Gates has only infrequently donated to initiative campaigns or made public endorsements of a measure.

In 2006, he and his father William H. Gates Sr. gave $285,000 to a campaign committee  that successfully opposed an initiative to repeal the state's estate tax.

Then in 2010, he joined his father in publicly endorsing Initiative 1098, which unsuccessfully sought to institute an income tax on individuals who make more than $200,000 and $400,000 for couples.

"He made one (newspaper) interview but he was clearly reluctant to take too large of public profile," said Sandeep Kaushik, who served as communications director for the I-1098 campaign. "I would have loved if he had done a more high-profile thing. Bill Gates is a widely respected business leader and philanthropist, and deeply associated with Washington state, so his endorsement has value."
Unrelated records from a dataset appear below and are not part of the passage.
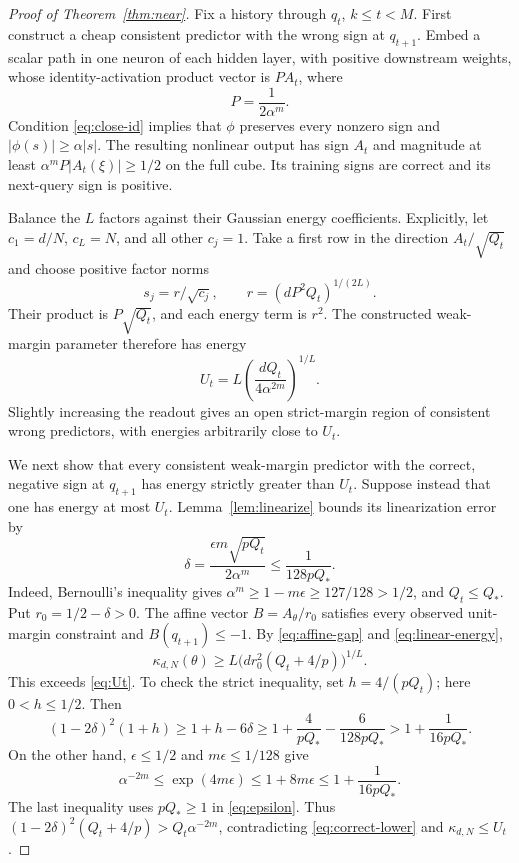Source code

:\begin{proof}[Proof of Theorem~\ref{thm:near}]
Fix a history through $q_t$, $k\le t<M$. First construct a cheap
consistent predictor with the wrong sign at $q_{t+1}$. Embed a scalar
path in one neuron of each hidden layer, with positive downstream
weights, whose identity-activation product vector is $P A_t$, where
\[
 P=\frac1{2\alpha^m}.
\]
Condition \eqref{eq:close-id} implies that $\phi$ preserves every
nonzero sign and $|\phi(s)|\ge\alpha|s|$. The resulting nonlinear output
has sign $A_t$ and magnitude at least
$\alpha^m P|A_t(\xi)|\ge1/2$ on the full cube. Its training signs are
correct and its next-query sign is positive.

Balance the $L$ factors against their Gaussian energy coefficients.
Explicitly, let $c_1=d/N$, $c_L=N$, and all other $c_j=1$.
Take a first row in the direction $A_t/\sqrt{Q_t}$ and choose positive
factor norms
\[
 s_j=r/\sqrt{c_j},\qquad
 r=(dP^2Q_t)^{1/(2L)}.
\]
Their product is $P\sqrt{Q_t}$, and each energy term is $r^2$.
The constructed weak-margin parameter therefore has energy
\begin{equation}\label{eq:Ut}
 U_t=L\left(\frac{dQ_t}{4\alpha^{2m}}\right)^{1/L}.
\end{equation}
Slightly increasing the readout gives an open strict-margin region of
consistent wrong predictors, with energies arbitrarily close to $U_t$.

We next show that every consistent weak-margin predictor with the
correct, negative sign at $q_{t+1}$ has energy strictly greater than
$U_t$. Suppose instead that one has energy at most $U_t$.
Lemma~\ref{lem:linearize} bounds its linearization error by
\begin{equation}\label{eq:delta}
 \delta=\frac{\epsilon m\sqrt{pQ_t}}{2\alpha^m}
             \le\frac1{128pQ_*}.
\end{equation}
Indeed, Bernoulli's inequality gives
$\alpha^m\ge1-m\epsilon\ge127/128>1/2$, and
$Q_t\le Q_*$. Put $r_0=1/2-\delta>0$.
The affine vector $B=A_\theta/r_0$ satisfies every observed unit-margin
constraint and $B(q_{t+1})\le-1$. By \eqref{eq:affine-gap} and
\eqref{eq:linear-energy},
\begin{equation}\label{eq:correct-lower}
 \kappa_{d,N}(\theta)\ge
    L\bigl(d r_0^2(Q_t+4/p)\bigr)^{1/L}.
\end{equation}
This exceeds \eqref{eq:Ut}. To check the strict inequality, set
$h=4/(pQ_t)$; here $0<h\le1/2$. Then
\[
 (1-2\delta)^2(1+h)
 \ge1+h-6\delta
 \ge1+\frac4{pQ_*}-\frac6{128pQ_*}
 >1+\frac1{16pQ_*}.
\]
On the other hand, $\epsilon\le1/2$ and $m\epsilon\le1/128$ give
\[
 \alpha^{-2m}\le\exp(4m\epsilon)\le1+8m\epsilon
             \le1+\frac1{16pQ_*}.
\]
The last inequality uses $pQ_*\ge1$ in \eqref{eq:epsilon}.
Thus $(1-2\delta)^2(Q_t+4/p)>Q_t\alpha^{-2m}$, contradicting
\eqref{eq:correct-lower} and $\kappa_{d,N}\le U_t$.


\end{proof}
Since giving up the Microsoft chairman job, Gates has become deeply involved with energy issues.

At the kickoff to the 2015 climate conference in Paris, he launched Breakthrough Energy Ventures, recruiting other billionaires for a fund to push clean-energy ideas out of the lab and into the marketplace. So far, this group, has invested more than $1 billion, according to Gates.

Gates is also the chairman of the board of Bellevue-based TerraPower, a nuclear reactor design company that is working to developing new technologies.

Gates cited several reasons for supporting I-1631.

Gates thinks that passing the measure would help Washington become a hub for work on clean energy and climate. Also, he wrote that the measure would help create a market signal to drive adoption of renewable-energy sources and it also would help to keep two sources of what he termed "clean energy" -- hydroelectricity and nuclear power -- competitive.

Gates is diving into an initiative fight that is expected to be the most costly in state history.

Currently, the Washington State Public Disclosure Commission lists more than $8.3 million in contributions to the campaign seeking to pass the carbon fee. They include $1 million from the Nature Conservancy, $900,000 from the League of Conservation Voters and $500,000 from Craig McKibben, who founded a Seattle-based software company. Former New York Mayor Michael Bloomberg also has pledged a $1 million to the campaign.

Backers of the ballot measure are being outspent by opponents, who have received more than $22 million in contributions

Opponents have not derided the concept of putting a price on carbon pollution, but the have said the measure is flawed.

They argue it offers too many exemptions for big polluters and would unfairly burden consumers and state businesses with a fee that would rise each year on fossil fuels that power cars and trucks and heat homes.

The report released Tuesday by the No on 1631 coalition was conducted by six NERA researchers who have not taken a position on the ballot measure.

Their study determined what the authors call the  "net (financial) impact" on households. This includes  the direct expenses of higher fossil-fuel prices but also what the authors said were other costs  resulting  from passage of the measure. They concluded that, in 2020, the average Washington household would shoulder more  than $36 a month in additional expenses, and those household costs would rise each year after that.

That figure is disputed by initiative proponents, who cite an analysis by the Washington State Budget & Policy Center, a backer of the ballot measure, which put the put the direct added energy costs in 2020 at $13 monthly per household.

The NERA report  also challenges the proponents claims about the scope of  of greenhouse gas emissions that would be achieved by the measure.

The NERA researchers forecast that state greenhouse gas emissions would decline between 2020 and 2035 by 12 million metric tons. Their report found that  7.2 million metric tons of that reduction would result from the carbon fee, and the rest would have happened even without the measure.

Proponents dispute that conclusion. They say the measure is designed to reduce state carbon emissions by more 27.8 million metric tons by 2035, and will accomplish that goal, according to Nick Abraham, a spokesman for the Yes on 1631 campaign.